YOUR ASSIGNMENT ::
From the line with "but it can also" to the final line, print the records exactly as they are.

STUDY MATERIAL ::
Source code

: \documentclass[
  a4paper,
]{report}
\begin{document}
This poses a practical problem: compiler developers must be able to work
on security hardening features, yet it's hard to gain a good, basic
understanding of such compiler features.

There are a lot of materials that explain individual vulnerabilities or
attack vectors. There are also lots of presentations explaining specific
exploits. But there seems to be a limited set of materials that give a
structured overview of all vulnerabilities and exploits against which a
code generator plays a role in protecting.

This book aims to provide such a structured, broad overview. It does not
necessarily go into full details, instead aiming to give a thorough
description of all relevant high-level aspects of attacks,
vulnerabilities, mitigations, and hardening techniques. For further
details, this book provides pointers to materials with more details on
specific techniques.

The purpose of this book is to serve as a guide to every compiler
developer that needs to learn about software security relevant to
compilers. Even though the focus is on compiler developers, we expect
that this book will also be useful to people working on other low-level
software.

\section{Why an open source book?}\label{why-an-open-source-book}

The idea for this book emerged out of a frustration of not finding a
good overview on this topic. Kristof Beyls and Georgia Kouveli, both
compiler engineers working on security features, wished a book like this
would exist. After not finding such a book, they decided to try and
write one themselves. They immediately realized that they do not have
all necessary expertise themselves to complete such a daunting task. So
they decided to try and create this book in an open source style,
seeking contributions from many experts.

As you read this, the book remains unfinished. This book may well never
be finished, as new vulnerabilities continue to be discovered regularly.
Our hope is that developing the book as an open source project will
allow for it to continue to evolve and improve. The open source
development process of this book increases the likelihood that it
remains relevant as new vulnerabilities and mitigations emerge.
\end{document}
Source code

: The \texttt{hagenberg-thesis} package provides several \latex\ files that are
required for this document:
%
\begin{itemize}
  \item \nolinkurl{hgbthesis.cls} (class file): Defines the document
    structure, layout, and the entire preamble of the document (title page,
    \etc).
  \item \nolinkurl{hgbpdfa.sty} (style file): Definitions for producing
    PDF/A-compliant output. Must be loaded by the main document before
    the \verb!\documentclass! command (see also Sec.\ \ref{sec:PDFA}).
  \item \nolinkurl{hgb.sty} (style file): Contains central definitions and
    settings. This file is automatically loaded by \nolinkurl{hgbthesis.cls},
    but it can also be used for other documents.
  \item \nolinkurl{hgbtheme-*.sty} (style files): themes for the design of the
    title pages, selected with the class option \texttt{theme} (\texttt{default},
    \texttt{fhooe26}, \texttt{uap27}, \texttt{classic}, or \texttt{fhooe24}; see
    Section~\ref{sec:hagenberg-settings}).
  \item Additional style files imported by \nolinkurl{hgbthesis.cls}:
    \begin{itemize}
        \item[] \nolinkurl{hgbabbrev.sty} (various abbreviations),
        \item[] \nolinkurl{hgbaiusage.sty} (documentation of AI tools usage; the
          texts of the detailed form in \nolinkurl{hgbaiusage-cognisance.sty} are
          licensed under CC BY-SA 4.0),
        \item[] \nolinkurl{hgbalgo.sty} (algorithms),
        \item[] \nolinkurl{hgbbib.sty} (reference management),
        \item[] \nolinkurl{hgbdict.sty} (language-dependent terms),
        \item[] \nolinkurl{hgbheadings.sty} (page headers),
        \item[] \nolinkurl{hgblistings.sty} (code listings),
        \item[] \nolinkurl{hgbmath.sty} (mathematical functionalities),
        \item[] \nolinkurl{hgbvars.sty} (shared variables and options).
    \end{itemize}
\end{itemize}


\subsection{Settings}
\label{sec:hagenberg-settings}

TASK OUTPUT ::
    but it can also be used for other documents.
  \item \nolinkurl{hgbtheme-*.sty} (style files): themes for the design of the
    title pages, selected with the class option \texttt{theme} (\texttt{default},
    \texttt{fhooe26}, \texttt{uap27}, \texttt{classic}, or \texttt{fhooe24}; see
    Section~\ref{sec:hagenberg-settings}).
  \item Additional style files imported by \nolinkurl{hgbthesis.cls}:
    \begin{itemize}
        \item[] \nolinkurl{hgbabbrev.sty} (various abbreviations),
        \item[] \nolinkurl{hgbaiusage.sty} (documentation of AI tools usage; the
          texts of the detailed form in \nolinkurl{hgbaiusage-cognisance.sty} are
          licensed under CC BY-SA 4.0),
        \item[] \nolinkurl{hgbalgo.sty} (algorithms),
        \item[] \nolinkurl{hgbbib.sty} (reference management),
        \item[] \nolinkurl{hgbdict.sty} (language-dependent terms),
        \item[] \nolinkurl{hgbheadings.sty} (page headers),
        \item[] \nolinkurl{hgblistings.sty} (code listings),
        \item[] \nolinkurl{hgbmath.sty} (mathematical functionalities),
        \item[] \nolinkurl{hgbvars.sty} (shared variables and options).
    \end{itemize}
\end{itemize}


\subsection{Settings}
\label{sec:hagenberg-settings}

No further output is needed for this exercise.